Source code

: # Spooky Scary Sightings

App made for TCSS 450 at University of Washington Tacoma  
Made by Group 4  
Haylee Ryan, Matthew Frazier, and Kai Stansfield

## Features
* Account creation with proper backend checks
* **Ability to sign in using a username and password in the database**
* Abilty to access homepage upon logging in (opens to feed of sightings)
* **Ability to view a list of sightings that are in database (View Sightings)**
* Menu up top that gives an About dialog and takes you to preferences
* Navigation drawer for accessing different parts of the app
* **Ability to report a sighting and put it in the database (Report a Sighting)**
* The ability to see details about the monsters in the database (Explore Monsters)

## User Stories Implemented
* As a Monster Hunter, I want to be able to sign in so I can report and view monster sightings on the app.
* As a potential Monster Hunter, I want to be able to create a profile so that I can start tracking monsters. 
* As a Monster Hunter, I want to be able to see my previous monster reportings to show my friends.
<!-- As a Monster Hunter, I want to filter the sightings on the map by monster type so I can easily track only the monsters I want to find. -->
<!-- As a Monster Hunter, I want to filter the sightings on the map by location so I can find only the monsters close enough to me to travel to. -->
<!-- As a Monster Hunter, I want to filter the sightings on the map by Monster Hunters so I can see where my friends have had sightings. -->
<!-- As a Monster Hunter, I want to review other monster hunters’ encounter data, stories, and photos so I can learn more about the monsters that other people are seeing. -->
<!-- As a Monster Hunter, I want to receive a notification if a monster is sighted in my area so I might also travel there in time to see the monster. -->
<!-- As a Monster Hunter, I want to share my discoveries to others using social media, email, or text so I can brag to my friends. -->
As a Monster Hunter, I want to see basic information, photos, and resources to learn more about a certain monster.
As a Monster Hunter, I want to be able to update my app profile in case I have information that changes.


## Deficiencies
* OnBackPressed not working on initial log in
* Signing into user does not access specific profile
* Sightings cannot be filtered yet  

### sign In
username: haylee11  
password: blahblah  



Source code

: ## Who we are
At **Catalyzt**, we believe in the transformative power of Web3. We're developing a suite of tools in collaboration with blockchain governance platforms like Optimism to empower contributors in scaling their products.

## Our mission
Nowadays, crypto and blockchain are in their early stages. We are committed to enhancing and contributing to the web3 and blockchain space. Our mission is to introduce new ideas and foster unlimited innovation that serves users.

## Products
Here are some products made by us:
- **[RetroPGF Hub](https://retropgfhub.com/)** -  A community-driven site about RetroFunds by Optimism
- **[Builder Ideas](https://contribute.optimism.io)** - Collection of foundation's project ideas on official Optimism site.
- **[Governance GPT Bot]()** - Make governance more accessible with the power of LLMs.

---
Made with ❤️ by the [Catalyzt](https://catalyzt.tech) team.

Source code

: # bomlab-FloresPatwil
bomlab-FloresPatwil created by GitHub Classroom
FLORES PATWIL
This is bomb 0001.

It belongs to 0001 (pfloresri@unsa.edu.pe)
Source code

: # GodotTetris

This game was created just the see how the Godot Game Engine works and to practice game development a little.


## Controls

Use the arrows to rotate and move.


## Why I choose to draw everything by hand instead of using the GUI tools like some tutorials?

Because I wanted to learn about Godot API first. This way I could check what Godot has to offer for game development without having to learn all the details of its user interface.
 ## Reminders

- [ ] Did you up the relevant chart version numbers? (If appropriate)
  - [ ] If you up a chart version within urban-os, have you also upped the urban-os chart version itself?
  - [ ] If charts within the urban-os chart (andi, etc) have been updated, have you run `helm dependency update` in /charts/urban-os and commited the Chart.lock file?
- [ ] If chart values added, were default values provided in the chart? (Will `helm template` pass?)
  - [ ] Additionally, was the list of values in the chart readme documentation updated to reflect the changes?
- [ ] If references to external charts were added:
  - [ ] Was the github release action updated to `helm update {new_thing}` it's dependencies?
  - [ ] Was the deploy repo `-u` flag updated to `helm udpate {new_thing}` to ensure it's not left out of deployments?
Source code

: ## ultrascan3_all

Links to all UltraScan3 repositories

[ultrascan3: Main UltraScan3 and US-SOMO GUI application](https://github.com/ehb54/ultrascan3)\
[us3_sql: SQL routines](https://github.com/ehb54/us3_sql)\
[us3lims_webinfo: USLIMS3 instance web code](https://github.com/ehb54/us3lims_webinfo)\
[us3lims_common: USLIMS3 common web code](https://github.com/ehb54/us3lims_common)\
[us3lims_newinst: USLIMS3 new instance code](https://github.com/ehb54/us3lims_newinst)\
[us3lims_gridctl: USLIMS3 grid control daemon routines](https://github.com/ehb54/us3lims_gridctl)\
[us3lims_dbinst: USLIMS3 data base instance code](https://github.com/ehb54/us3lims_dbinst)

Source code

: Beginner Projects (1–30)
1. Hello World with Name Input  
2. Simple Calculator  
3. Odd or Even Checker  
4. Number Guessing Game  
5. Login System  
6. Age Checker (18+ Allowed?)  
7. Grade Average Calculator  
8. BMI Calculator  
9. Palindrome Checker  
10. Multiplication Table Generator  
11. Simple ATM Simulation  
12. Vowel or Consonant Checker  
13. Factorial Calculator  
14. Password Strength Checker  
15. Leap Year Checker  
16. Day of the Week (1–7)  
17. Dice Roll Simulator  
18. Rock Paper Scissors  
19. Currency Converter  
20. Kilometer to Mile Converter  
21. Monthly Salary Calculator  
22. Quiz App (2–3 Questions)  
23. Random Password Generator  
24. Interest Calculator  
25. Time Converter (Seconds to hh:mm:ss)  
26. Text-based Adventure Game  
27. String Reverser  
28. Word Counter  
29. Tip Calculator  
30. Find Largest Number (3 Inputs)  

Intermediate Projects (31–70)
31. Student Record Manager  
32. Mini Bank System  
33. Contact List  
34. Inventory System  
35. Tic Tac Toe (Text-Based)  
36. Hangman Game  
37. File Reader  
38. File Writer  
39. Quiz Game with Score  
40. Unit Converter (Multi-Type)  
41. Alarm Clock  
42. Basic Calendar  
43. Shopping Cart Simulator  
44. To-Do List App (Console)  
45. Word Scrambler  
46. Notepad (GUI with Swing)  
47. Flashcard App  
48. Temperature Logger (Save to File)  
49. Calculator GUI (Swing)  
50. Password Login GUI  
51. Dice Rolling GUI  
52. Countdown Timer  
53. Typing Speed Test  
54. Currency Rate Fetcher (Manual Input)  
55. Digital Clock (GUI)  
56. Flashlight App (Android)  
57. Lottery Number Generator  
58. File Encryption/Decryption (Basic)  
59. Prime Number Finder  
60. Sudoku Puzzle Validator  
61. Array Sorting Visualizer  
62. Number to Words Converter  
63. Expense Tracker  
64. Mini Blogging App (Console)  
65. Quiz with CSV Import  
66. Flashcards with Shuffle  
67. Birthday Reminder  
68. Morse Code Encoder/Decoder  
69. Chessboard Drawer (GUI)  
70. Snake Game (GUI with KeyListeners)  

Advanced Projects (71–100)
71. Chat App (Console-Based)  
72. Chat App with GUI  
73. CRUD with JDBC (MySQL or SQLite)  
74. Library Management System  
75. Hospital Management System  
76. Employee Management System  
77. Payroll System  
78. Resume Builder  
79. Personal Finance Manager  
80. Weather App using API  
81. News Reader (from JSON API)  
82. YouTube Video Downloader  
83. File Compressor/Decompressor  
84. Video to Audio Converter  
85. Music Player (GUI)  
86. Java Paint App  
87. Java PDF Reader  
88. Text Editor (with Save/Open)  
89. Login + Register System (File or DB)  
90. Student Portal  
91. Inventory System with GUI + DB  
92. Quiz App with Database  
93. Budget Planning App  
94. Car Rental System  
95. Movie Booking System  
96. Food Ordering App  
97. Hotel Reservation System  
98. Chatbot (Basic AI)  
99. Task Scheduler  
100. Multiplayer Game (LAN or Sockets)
::::::::::
> _GOAL OF THE EXERCISE_
A word-for-word restatement of the data above is required.

> _RESPONSE TO THE EXERCISE_
Source code

: # Spooky Scary Sightings

App made for TCSS 450 at University of Washington Tacoma  
Made by Group 4  
Haylee Ryan, Matthew Frazier, and Kai Stansfield

## Features
* Account creation with proper backend checks
* **Ability to sign in using a username and password in the database**
* Abilty to access homepage upon logging in (opens to feed of sightings)
* **Ability to view a list of sightings that are in database (View Sightings)**
* Menu up top that gives an About dialog and takes you to preferences
* Navigation drawer for accessing different parts of the app
* **Ability to report a sighting and put it in the database (Report a Sighting)**
* The ability to see details about the monsters in the database (Explore Monsters)

## User Stories Implemented
* As a Monster Hunter, I want to be able to sign in so I can report and view monster sightings on the app.
* As a potential Monster Hunter, I want to be able to create a profile so that I can start tracking monsters. 
* As a Monster Hunter, I want to be able to see my previous monster reportings to show my friends.
<!-- As a Monster Hunter, I want to filter the sightings on the map by monster type so I can easily track only the monsters I want to find. -->
<!-- As a Monster Hunter, I want to filter the sightings on the map by location so I can find only the monsters close enough to me to travel to. -->
<!-- As a Monster Hunter, I want to filter the sightings on the map by Monster Hunters so I can see where my friends have had sightings. -->
<!-- As a Monster Hunter, I want to review other monster hunters’ encounter data, stories, and photos so I can learn more about the monsters that other people are seeing. -->
<!-- As a Monster Hunter, I want to receive a notification if a monster is sighted in my area so I might also travel there in time to see the monster. -->
<!-- As a Monster Hunter, I want to share my discoveries to others using social media, email, or text so I can brag to my friends. -->
As a Monster Hunter, I want to see basic information, photos, and resources to learn more about a certain monster.
As a Monster Hunter, I want to be able to update my app profile in case I have information that changes.


## Deficiencies
* OnBackPressed not working on initial log in
* Signing into user does not access specific profile
* Sightings cannot be filtered yet  

### sign In
username: haylee11  
password: blahblah  



Source code

: ## Who we are
At **Catalyzt**, we believe in the transformative power of Web3. We're developing a suite of tools in collaboration with blockchain governance platforms like Optimism to empower contributors in scaling their products.

## Our mission
Nowadays, crypto and blockchain are in their early stages. We are committed to enhancing and contributing to the web3 and blockchain space. Our mission is to introduce new ideas and foster unlimited innovation that serves users.

## Products
Here are some products made by us:
- **[RetroPGF Hub](https://retropgfhub.com/)** -  A community-driven site about RetroFunds by Optimism
- **[Builder Ideas](https://contribute.optimism.io)** - Collection of foundation's project ideas on official Optimism site.
- **[Governance GPT Bot]()** - Make governance more accessible with the power of LLMs.

---
Made with ❤️ by the [Catalyzt](https://catalyzt.tech) team.

Source code

: # bomlab-FloresPatwil
bomlab-FloresPatwil created by GitHub Classroom
FLORES PATWIL
This is bomb 0001.

It belongs to 0001 (pfloresri@unsa.edu.pe)
Source code

: # GodotTetris

This game was created just the see how the Godot Game Engine works and to practice game development a little.


## Controls

Use the arrows to rotate and move.


## Why I choose to draw everything by hand instead of using the GUI tools like some tutorials?

Because I wanted to learn about Godot API first. This way I could check what Godot has to offer for game development without having to learn all the details of its user interface.
 ## Reminders

- [ ] Did you up the relevant chart version numbers? (If appropriate)
  - [ ] If you up a chart version within urban-os, have you also upped the urban-os chart version itself?
  - [ ] If charts within the urban-os chart (andi, etc) have been updated, have you run `helm dependency update` in /charts/urban-os and commited the Chart.lock file?
- [ ] If chart values added, were default values provided in the chart? (Will `helm template` pass?)
  - [ ] Additionally, was the list of values in the chart readme documentation updated to reflect the changes?
- [ ] If references to external charts were added:
  - [ ] Was the github release action updated to `helm update {new_thing}` it's dependencies?
  - [ ] Was the deploy repo `-u` flag updated to `helm udpate {new_thing}` to ensure it's not left out of deployments?
Source code

: ## ultrascan3_all

Links to all UltraScan3 repositories

[ultrascan3: Main UltraScan3 and US-SOMO GUI application](https://github.com/ehb54/ultrascan3)\
[us3_sql: SQL routines](https://github.com/ehb54/us3_sql)\
[us3lims_webinfo: USLIMS3 instance web code](https://github.com/ehb54/us3lims_webinfo)\
[us3lims_common: USLIMS3 common web code](https://github.com/ehb54/us3lims_common)\
[us3lims_newinst: USLIMS3 new instance code](https://github.com/ehb54/us3lims_newinst)\
[us3lims_gridctl: USLIMS3 grid control daemon routines](https://github.com/ehb54/us3lims_gridctl)\
[us3lims_dbinst: USLIMS3 data base instance code](https://github.com/ehb54/us3lims_dbinst)

Source code

: Beginner Projects (1–30)
1. Hello World with Name Input  
2. Simple Calculator  
3. Odd or Even Checker  
4. Number Guessing Game  
5. Login System  
6. Age Checker (18+ Allowed?)  
7. Grade Average Calculator  
8. BMI Calculator  
9. Palindrome Checker  
10. Multiplication Table Generator  
11. Simple ATM Simulation  
12. Vowel or Consonant Checker  
13. Factorial Calculator  
14. Password Strength Checker  
15. Leap Year Checker  
16. Day of the Week (1–7)  
17. Dice Roll Simulator  
18. Rock Paper Scissors  
19. Currency Converter  
20. Kilometer to Mile Converter  
21. Monthly Salary Calculator  
22. Quiz App (2–3 Questions)  
23. Random Password Generator  
24. Interest Calculator  
25. Time Converter (Seconds to hh:mm:ss)  
26. Text-based Adventure Game  
27. String Reverser  
28. Word Counter  
29. Tip Calculator  
30. Find Largest Number (3 Inputs)  

Intermediate Projects (31–70)
31. Student Record Manager  
32. Mini Bank System  
33. Contact List  
34. Inventory System  
35. Tic Tac Toe (Text-Based)  
36. Hangman Game  
37. File Reader  
38. File Writer  
39. Quiz Game with Score  
40. Unit Converter (Multi-Type)  
41. Alarm Clock  
42. Basic Calendar  
43. Shopping Cart Simulator  
44. To-Do List App (Console)  
45. Word Scrambler  
46. Notepad (GUI with Swing)  
47. Flashcard App  
48. Temperature Logger (Save to File)  
49. Calculator GUI (Swing)  
50. Password Login GUI  
51. Dice Rolling GUI  
52. Countdown Timer  
53. Typing Speed Test  
54. Currency Rate Fetcher (Manual Input)  
55. Digital Clock (GUI)  
56. Flashlight App (Android)  
57. Lottery Number Generator  
58. File Encryption/Decryption (Basic)  
59. Prime Number Finder  
60. Sudoku Puzzle Validator  
61. Array Sorting Visualizer  
62. Number to Words Converter  
63. Expense Tracker  
64. Mini Blogging App (Console)  
65. Quiz with CSV Import  
66. Flashcards with Shuffle  
67. Birthday Reminder  
68. Morse Code Encoder/Decoder  
69. Chessboard Drawer (GUI)  
70. Snake Game (GUI with KeyListeners)  

Advanced Projects (71–100)
71. Chat App (Console-Based)  
72. Chat App with GUI  
73. CRUD with JDBC (MySQL or SQLite)  
74. Library Management System  
75. Hospital Management System  
76. Employee Management System  
77. Payroll System  
78. Resume Builder  
79. Personal Finance Manager  
80. Weather App using API  
81. News Reader (from JSON API)  
82. YouTube Video Downloader  
83. File Compressor/Decompressor  
84. Video to Audio Converter  
85. Music Player (GUI)  
86. Java Paint App  
87. Java PDF Reader  
88. Text Editor (with Save/Open)  
89. Login + Register System (File or DB)  
90. Student Portal  
91. Inventory System with GUI + DB  
92. Quiz App with Database  
93. Budget Planning App  
94. Car Rental System  
95. Movie Booking System  
96. Food Ordering App  
97. Hotel Reservation System  
98. Chatbot (Basic AI)  
99. Task Scheduler  
100. Multiplayer Game (LAN or Sockets)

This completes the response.